コラム - FAQ
コイルが焼き付いた・ショートしたモーターの「コイル巻き直し(巻替え修理)」の作業工程を教えてください。
コイル巻き直し(巻替え修理)とは、過熱や絶縁破壊によって焼損・ショートした固定子コイルを完全に撤去し、新品の銅線でゼロから巻き直してモーターを再生させる高度な修理技術です。作業工程としては、まず分解後に焼損した旧コイルをバーンアウト炉などで加熱して被膜を打ち消し、鉄心(ステーターコア)を傷つけないよう慎重に引き抜いて取り除きます。次にスロット内部の残留物や錆を徹底的に清掃・研磨し、新品の絶縁紙(スロットインシュレーション)を挿入します。続いて、元の巻数・線径・ピッチ・相間絶縁の仕様に合わせて巻線機で新エナメル銅線(マグネットワイヤー)を巻き上げてスロットへ組み込み、結線作業を行います。
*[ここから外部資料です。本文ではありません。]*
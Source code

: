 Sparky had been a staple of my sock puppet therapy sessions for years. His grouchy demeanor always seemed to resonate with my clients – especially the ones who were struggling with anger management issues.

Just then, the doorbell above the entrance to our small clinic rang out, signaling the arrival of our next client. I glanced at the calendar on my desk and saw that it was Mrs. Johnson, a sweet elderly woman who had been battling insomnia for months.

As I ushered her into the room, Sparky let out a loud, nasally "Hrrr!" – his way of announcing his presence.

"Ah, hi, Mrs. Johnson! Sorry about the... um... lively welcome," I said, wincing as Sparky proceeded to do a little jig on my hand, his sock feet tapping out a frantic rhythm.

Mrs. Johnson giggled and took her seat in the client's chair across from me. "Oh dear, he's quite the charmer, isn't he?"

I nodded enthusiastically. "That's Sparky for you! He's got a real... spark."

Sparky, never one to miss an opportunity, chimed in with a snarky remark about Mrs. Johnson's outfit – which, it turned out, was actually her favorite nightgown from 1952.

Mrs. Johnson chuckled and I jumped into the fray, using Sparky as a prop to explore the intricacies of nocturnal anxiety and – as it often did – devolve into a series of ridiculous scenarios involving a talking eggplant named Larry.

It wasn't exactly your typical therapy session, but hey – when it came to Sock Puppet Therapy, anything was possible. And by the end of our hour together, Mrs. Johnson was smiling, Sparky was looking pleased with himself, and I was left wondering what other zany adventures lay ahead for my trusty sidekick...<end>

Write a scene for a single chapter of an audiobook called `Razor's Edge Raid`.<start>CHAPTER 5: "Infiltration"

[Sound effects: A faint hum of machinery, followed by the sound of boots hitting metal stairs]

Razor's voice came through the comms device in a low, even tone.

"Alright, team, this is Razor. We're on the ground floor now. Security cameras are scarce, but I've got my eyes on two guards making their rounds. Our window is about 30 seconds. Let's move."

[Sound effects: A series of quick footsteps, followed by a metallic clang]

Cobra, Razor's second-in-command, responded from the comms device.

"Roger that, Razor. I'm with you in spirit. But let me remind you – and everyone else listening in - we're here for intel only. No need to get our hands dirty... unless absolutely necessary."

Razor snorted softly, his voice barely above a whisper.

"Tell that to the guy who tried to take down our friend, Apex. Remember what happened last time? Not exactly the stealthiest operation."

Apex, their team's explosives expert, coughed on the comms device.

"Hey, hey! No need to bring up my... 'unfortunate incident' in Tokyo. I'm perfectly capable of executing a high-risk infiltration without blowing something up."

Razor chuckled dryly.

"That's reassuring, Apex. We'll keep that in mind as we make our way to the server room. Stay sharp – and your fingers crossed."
組み込み完了後、絶縁抵抗および相間抵抗を測定し、問題がなければ真空圧力含浸装置や含浸槽にて絶縁ワニスを充填・含浸させ、乾燥炉でしっかり焼き付けて機械的強度と絶縁性を高めます。最後にベアリング交換等のオーバーホール作業を合わせて行い組み立て、試運転検査を経て出荷します。特殊な海外製モーターや入手困難な廃盤品・大型機でも新品同様にリフレッシュできます。